En premier lieu , la méthode de surveillance des situations budgétaires actuelles à partir des perspectives de long terme de l'endettement public, telles qu'une situation au fil de l'eau conduit à les envisager, a le mérite de mettre en évidence la nécessité d'une action.

Elle présente, en revanche, une faille de taille aux prolongements éventuels dangereux . Les recommandations auxquelles elle aboutit reposent sur des processus encore à venir appréciés en fonction des circonstances du moment - les effets du vieillissement démographique sur les dépenses publiques de pension, en particulier -, dont il faudrait anticiper les incidences financières immédiatement, en relevant à court terme la capacité de financement des administrations publiques.

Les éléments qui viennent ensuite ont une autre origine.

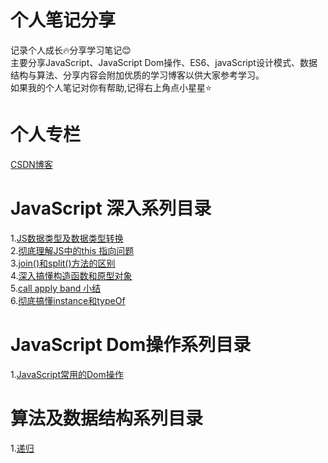 # 个人笔记分享
记录个人成长🔥分享学习笔记😊<br>
主要分享JavaScript、JavaScript Dom操作、ES6、javaScript设计模式、数据结构与算法、分享内容会附加优质的学习博客以供大家参考学习。<br>
如果我的个人笔记对你有帮助,记得右上角点小星星⭐️

# 个人专栏
[CSDN博客](https://blog.csdn.net/zc639143029)

# JavaScript 深入系列目录
 1.[JS数据类型及数据类型转换](https://github.com/zc639143029/Blog/issues/1)<br>
 2.[彻底理解JS中的this 指向问题](https://github.com/zc639143029/Blog/issues/2)<br>
 3.[join()和split()方法的区别](https://github.com/zc639143029/Blog/issues/3)<br>
 4.[深入搞懂构造函数和原型对象](https://github.com/zc639143029/Blog/issues/4)<br>
 5.[call apply band 小结](https://github.com/zc639143029/Blog/issues/5)<br>
 6.[彻底搞懂instance和typeOf](https://github.com/zc639143029/Blog/issues/6)<br>
 
#  JavaScript Dom操作系列目录
 1.[JavaScript常用的Dom操作](https://github.com/zc639143029/Blog/issues/9)<br>
 
# 算法及数据结构系列目录
 1.[递归](https://github.com/zc639143029/Blog/issues/10)<br>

Cette approche risque d'être comprise pour ce qu'elle n'est pas et de déboucher sur des décisions regrettables .

Dans le fond, elle revient à indiquer, qu'à législation constante , la dynamique des dépenses publiques - telle que liée à la démographie notamment - implique une augmentation de la dette publique, qui, pour être prévenue appelle une « amélioration » immédiate du solde public, dans des proportions qui sont fournies comme une illustration des efforts à entreprendre.

Le danger est que les gouvernements s'engagent dans ce processus « d'amélioration » en considérant l'indicateur de soutenabilité pour ce qu'il n'est pas, à savoir une norme intangible de soutenabilité .

Il ne s'agit, en effet, nullement d'une norme intangible. Construite sur la base du droit existant, elle est, en effet, susceptible d'évoluer avec celui-ci.

Par exemple, une modification de la législation de sorte que les effets des dépenses publiques liées à l'âge sur la dette publique soient contrecarrés peut intervenir. Une diminution des droits à pension ou une augmentation des prélèvements destinés à les financer sont disponibles en ce sens. A supposer que de telles mesures soient prises, la soutenabilité de la position budgétaire des pays qui les entreprennent s'améliore et le niveau d'exigence sur le solde public, tel qu'il résulte des opérations de recettes et de dépenses actuelles, se détend. En bref, la norme de soutenabilité en est modifiée .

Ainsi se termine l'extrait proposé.